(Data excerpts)
>>
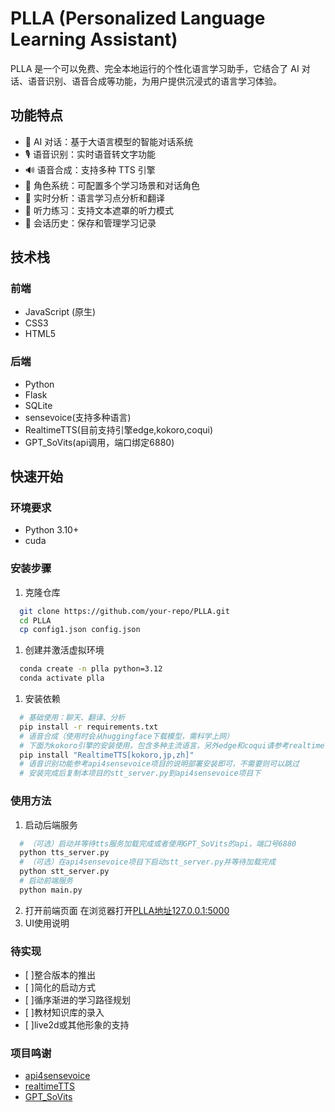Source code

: # PLLA (Personalized Language Learning Assistant)

PLLA 是一个可以免费、完全本地运行的个性化语言学习助手，它结合了 AI 对话、语音识别、语音合成等功能，为用户提供沉浸式的语言学习体验。

## 功能特点

- 🤖 AI 对话：基于大语言模型的智能对话系统
- 🎙️ 语音识别：实时语音转文字功能
- 🔊 语音合成：支持多种 TTS 引擎
- 👥 角色系统：可配置多个学习场景和对话角色
- 📝 实时分析：语言学习点分析和翻译
- 👀 听力练习：支持文本遮罩的听力模式
- 💾 会话历史：保存和管理学习记录

## 技术栈

### 前端
- JavaScript (原生)
- CSS3
- HTML5

### 后端
- Python
- Flask
- SQLite
- sensevoice(支持多种语言)
- RealtimeTTS(目前支持引擎edge,kokoro,coqui)
- GPT_SoVits(api调用，端口绑定6880)

## 快速开始

### 环境要求
- Python 3.10+
- cuda

### 安装步骤
1. 克隆仓库
```bash
  git clone https://github.com/your-repo/PLLA.git
  cd PLLA
  cp config1.json config.json
```
1. 创建并激活虚拟环境
```bash
  conda create -n plla python=3.12
  conda activate plla
```
1. 安装依赖
```bash
  # 基础使用：聊天、翻译、分析
  pip install -r requirements.txt
  # 语音合成（使用时会从huggingface下载模型，需科学上网）
  # 下面为kokoro引擎的安装使用，包含多种主流语言，另外edge和coqui请参考realtimeTTS项目的文档说明
  pip install "RealtimeTTS[kokoro,jp,zh]" 
  # 语音识别功能参考api4sensevoice项目的说明部署安装即可，不需要则可以跳过
  # 安装完成后复制本项目的stt_server.py到api4sensevoice项目下
```
### 使用方法
1. 启动后端服务
```bash
  # （可选）启动并等待tts服务加载完成或者使用GPT_SoVits的api，端口号6880
  python tts_server.py
  # （可选）在api4sensevoice项目下启动stt_server.py并等待加载完成
  python stt_server.py
  # 启动前端服务
  python main.py
```
2. 打开前端页面
   在浏览器打开[PLLA地址127.0.0.1:5000](127.0.0.1:5000)  
3. UI使用说明
   
### 待实现
- [ ]整合版本的推出
- [ ]简化的启动方式
- [ ]循序渐进的学习路径规划
- [ ]教材知识库的录入
- [ ]live2d或其他形象的支持

### 项目鸣谢
- [api4sensevoice](https://github.com/0x5446/api4sensevoice)
- [realtimeTTS](https://github.com/KoljaB/RealtimeTTS)
- [GPT_SoVits](https://github.com/RVC-Boss/GPT-SoVITS)
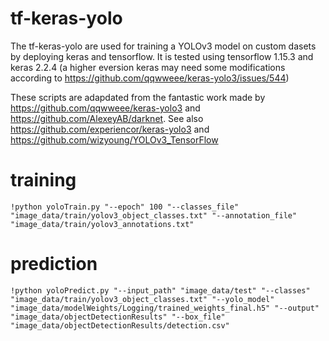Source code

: # tf-keras-yolo 
The tf-keras-yolo are used for training a YOLOv3 model on custom dasets by deploying keras and tensorflow. It is tested using tensorflow 1.15.3 and keras 2.2.4 (a higher eversion keras may need some modifications according to https://github.com/qqwweee/keras-yolo3/issues/544)

These scripts are adapdated from the fantastic work made by https://github.com/qqwweee/keras-yolo3 and https://github.com/AlexeyAB/darknet. See also https://github.com/experiencor/keras-yolo3 and https://github.com/wizyoung/YOLOv3_TensorFlow

# training
```
!python yoloTrain.py "--epoch" 100 "--classes_file" "image_data/train/yolov3_object_classes.txt" "--annotation_file" "image_data/train/yolov3_annotations.txt"
```

# prediction
```
!python yoloPredict.py "--input_path" "image_data/test" "--classes" "image_data/train/yolov3_object_classes.txt" "--yolo_model" "image_data/modelWeights/Logging/trained_weights_final.h5" "--output" "image_data/objectDetectionResults" "--box_file" "image_data/objectDetectionResults/detection.csv"
```
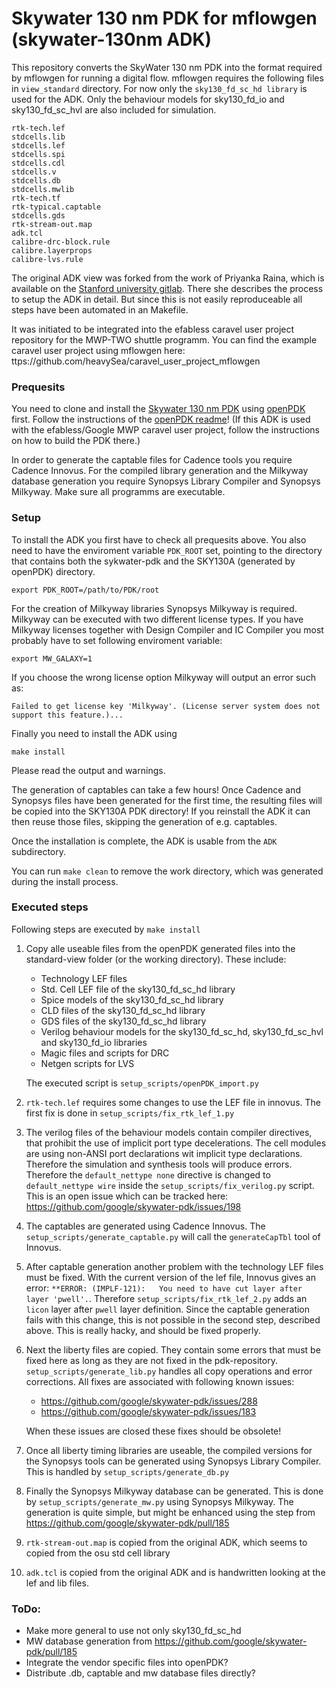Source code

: # Skywater 130 nm PDK for mflowgen (skywater-130nm ADK)

This repository converts the SkyWater 130 nm PDK into the format required by mflowgen for running a digital flow. mflowgen requires the following files in `view_standard` directory. For now only the `sky130_fd_sc_hd library` is used for the ADK. Only the behaviour models for sky130_fd_io and sky130_fd_sc_hvl are also included for simulation.

```
rtk-tech.lef
stdcells.lib
stdcells.lef
stdcells.spi
stdcells.cdl
stdcells.v
stdcells.db
stdcells.mwlib
rtk-tech.tf
rtk-typical.captable
stdcells.gds
rtk-stream-out.map
adk.tcl
calibre-drc-block.rule
calibre.layerprops
calibre-lvs.rule
```

The original ADK view was forked from the work of Priyanka Raina, which is available on the [Stanford university gitlab](https://code.stanford.edu/ee272/skywater-130nm-adk). There she describes the process to setup the ADK in detail. But since this is not easily reproduceable all steps have been automated in an Makefile.

It was initiated to be integrated into the efabless caravel user project repository for the MWP-TWO shuttle programm. You can find the example caravel user project using mflowgen here: ttps://github.com/heavySea/caravel_user_project_mflowgen

### Prequesits

You need to clone and install the [Skywater 130 nm PDK](https://github.com/google/skywater-pdk) using [openPDK](https://github.com/RTimothyEdwards/open_pdks) first. Follow the instructions of the [openPDK readme](https://github.com/RTimothyEdwards/open_pdks/tree/master/sky130)!
(If this ADK is used with the efabless/Google MWP caravel user project, follow the instructions on how to build the PDK there.)

In order to generate the captable files for Cadence tools you require Cadence Innovus.
For the compiled library generation and the Milkyway database generation you require Synopsys Library Compiler and Synopsys Milkyway.
Make sure all programms are executable.

### Setup

To install the ADK you first have to check all prequesits above.
You also need to have the enviroment variable `PDK_ROOT` set, pointing to the directory that contains both the sykwater-pdk and the SKY130A (generated by openPDK) directory.

```
export PDK_ROOT=/path/to/PDK/root
```

For the creation of Milkyway libraries Synopsys Milkyway is required. Milkyway can be executed with two different license types. If you have Milkyway licenses together with Design Compiler and IC Compiler you most probably have to set following enviroment variable:

```
export MW_GALAXY=1
```

If you choose the wrong license option Milkyway will output an error such as:
```
Failed to get license key 'Milkyway'. (License server system does not support this feature.)...
```


Finally you need to install the ADK using

```
make install
```

Please read the output and warnings.

The generation of captables can take a few hours! Once Cadence and Synopsys files have been generated for the first time, the resulting files will be copied into the SKY130A PDK directory! If you reinstall the ADK it can then reuse those files, skipping the generation of e.g. captables. 

Once the installation is complete, the ADK is usable from the `ADK` subdirectory.

You can run `make clean` to remove the work directory, which was generated during the install process.

### Executed steps

Following steps are executed by `make install`

1. Copy alle useable files from the openPDK generated files into the standard-view folder (or the working directory). These include:
    - Technology LEF files
    - Std. Cell LEF file of the sky130_fd_sc_hd library
    - Spice models of the sky130_fd_sc_hd library
    - CLD files of the sky130_fd_sc_hd library
    - GDS files of the sky130_fd_sc_hd library
    - Verilog behaviour models for the sky130_fd_sc_hd, sky130_fd_sc_hvl and sky130_fd_io libraries
    - Magic files and scripts for DRC
    - Netgen scripts for LVS

    The executed script is `setup_scripts/openPDK_import.py`

2. `rtk-tech.lef` requires some changes to use the LEF file in innovus. The first fix is done in `setup_scripts/fix_rtk_lef_1.py`
3. The verilog files of the behaviour models contain compiler directives, that prohibit the use of implicit port type decelerations. The cell modules are using non-ANSI port declarations wit implicit type declarations. Therefore the simulation and synthesis tools will produce errors. Therefore the `default_nettype none` directive is changed to `default_nettype wire` inside the `setup_scripts/fix_verilog.py` script.
    This is an open issue which can be tracked here: https://github.com/google/skywater-pdk/issues/198

4. The captables are generated using Cadence Innovus. The `setup_scripts/generate_captable.py` will call the `generateCapTbl` tool of Innovus.

5. After captable generation another problem with the technology LEF files must be fixed. With the current version of the lef file, Innovus gives an error: `**ERROR: (IMPLF-121):   You need to have cut layer after layer 'pwell'.`. Therefore `setup_scripts/fix_rtk_lef_2.py` adds an `licon` layer after `pwell` layer definition. Since the captable generation fails with this change, this is not possible in the second step, described above. This is really hacky, and should be fixed properly.

6. Next the liberty files are copied. They contain some errors that must be fixed here as long as they are not fixed in the pdk-repository.
`setup_scripts/generate_lib.py` handles all copy operations and error corrections. All fixes are associated with following known issues:
    - https://github.com/google/skywater-pdk/issues/288
    - https://github.com/google/skywater-pdk/issues/183
    
    When these issues are closed these fixes should be obsolete!

7. Once all liberty timing libraries are useable, the compiled versions for the Synopsys tools can be generated using Synopsys Library Compiler. This is handled by `setup_scripts/generate_db.py`

8. Finally the Synopsys Milkyway database can be generated. This is done by `setup_scripts/generate_mw.py` using Synopsys Milkyway. The generation is quite simple, but might be enhanced using the step from https://github.com/google/skywater-pdk/pull/185
13. `rtk-stream-out.map` is copied from the original ADK, which seems to copied from the osu std cell library
14. `adk.tcl` is copied from the original ADK and is handwritten looking at the lef and lib files.

### ToDo:

- Make more general to use not only sky130_fd_sc_hd
- MW database generation from https://github.com/google/skywater-pdk/pull/185
- Integrate the vendor specific files into openPDK?
- Distribute .db, captable and mw database files directly?

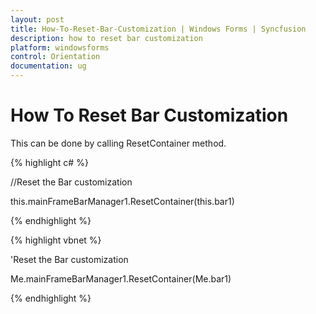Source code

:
 ```yaml
---
layout: post
title: How-To-Reset-Bar-Customization | Windows Forms | Syncfusion
description: how to reset bar customization
platform: windowsforms
control: Orientation
documentation: ug
---
```


# How To Reset Bar Customization

This can be done by calling ResetContainer method.

{% highlight c# %}

//Reset the Bar customization

this.mainFrameBarManager1.ResetContainer(this.bar1)

{% endhighlight %}

{% highlight vbnet %}

'Reset the Bar customization

Me.mainFrameBarManager1.ResetContainer(Me.bar1)

{% endhighlight %}

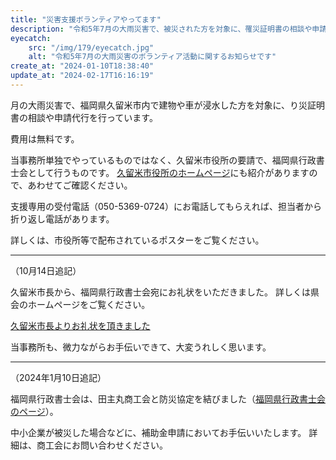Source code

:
 ```yaml
---
title: "災害支援ボランティアやってます"
description: "令和5年7月の大雨災害で、被災された方を対象に、罹災証明書の相談や申請代行をやっています。"
eyecatch: 
    src: "/img/179/eyecatch.jpg"
    alt: "令和5年7月の大雨災害のボランティア活動に関するお知らせです"
create_at: "2024-01-10T18:38:40"
update_at: "2024-02-17T16:16:19"
---
```


月の大雨災害で、福岡県久留米市内で建物や車が浸水した方を対象に、り災証明書の相談や申請代行を行っています。

費用は無料です。

当事務所単独でやっているものではなく、久留米市役所の要請で、福岡県行政書士会として行うものです。
[久留米市役所のホームページ](https://www.city.kurume.fukuoka.jp/1500soshiki/9046hogo/3010oshirase/kurume-risai.html)にも紹介がありますので、あわせてご確認ください。

支援専用の受付電話（050-5369-0724）にお電話してもらえれば、担当者から折り返し電話があります。

詳しくは、市役所等で配布されているポスターをご覧ください。

---

（10月14日追記）

久留米市長から、福岡県行政書士会宛にお礼状をいただきました。
詳しくは県会のホームページをご覧ください。

[久留米市長よりお礼状を頂きました](https://gyosei-fukuoka.or.jp/news/%e4%b9%85%e7%95%99%e7%b1%b3%e5%b8%82%e9%95%b7%e3%82%88%e3%82%8a%e3%81%8a%e7%a4%bc%e7%8a%b6%e3%82%92%e9%a0%82%e3%81%8d%e3%81%be%e3%81%97%e3%81%9f/)

当事務所も、微力ながらお手伝いできて、大変うれしく思います。

---

（2024年1月10日追記）

福岡県行政書士会は、田主丸商工会と防災協定を結びました（[福岡県行政書士会のページ](https://gyosei-fukuoka.or.jp/news/%e9%98%b2%e7%81%bd%e5%8d%94%e5%ae%9a%e7%b7%a0%e7%b5%90%e3%81%ae%e3%81%8a%e7%9f%a5%e3%82%89%e3%81%9b/)）。

中小企業が被災した場合などに、補助金申請においてお手伝いいたします。
詳細は、商工会にお問い合わせください。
<<
TASK DIRECTIONS: Find every line in the records above that holds the word "required", and copy each one.

ANSWER BOX:
This repository converts the SkyWater 130 nm PDK into the format required by mflowgen for running a digital flow. mflowgen requires the following files in `view_standard` directory. For now only the `sky130_fd_sc_hd library` is used for the ADK. Only the behaviour models for sky130_fd_io and sky130_fd_sc_hvl are also included for simulation.
For the creation of Milkyway libraries Synopsys Milkyway is required. Milkyway can be executed with two different license types. If you have Milkyway licenses together with Design Compiler and IC Compiler you most probably have to set following enviroment variable:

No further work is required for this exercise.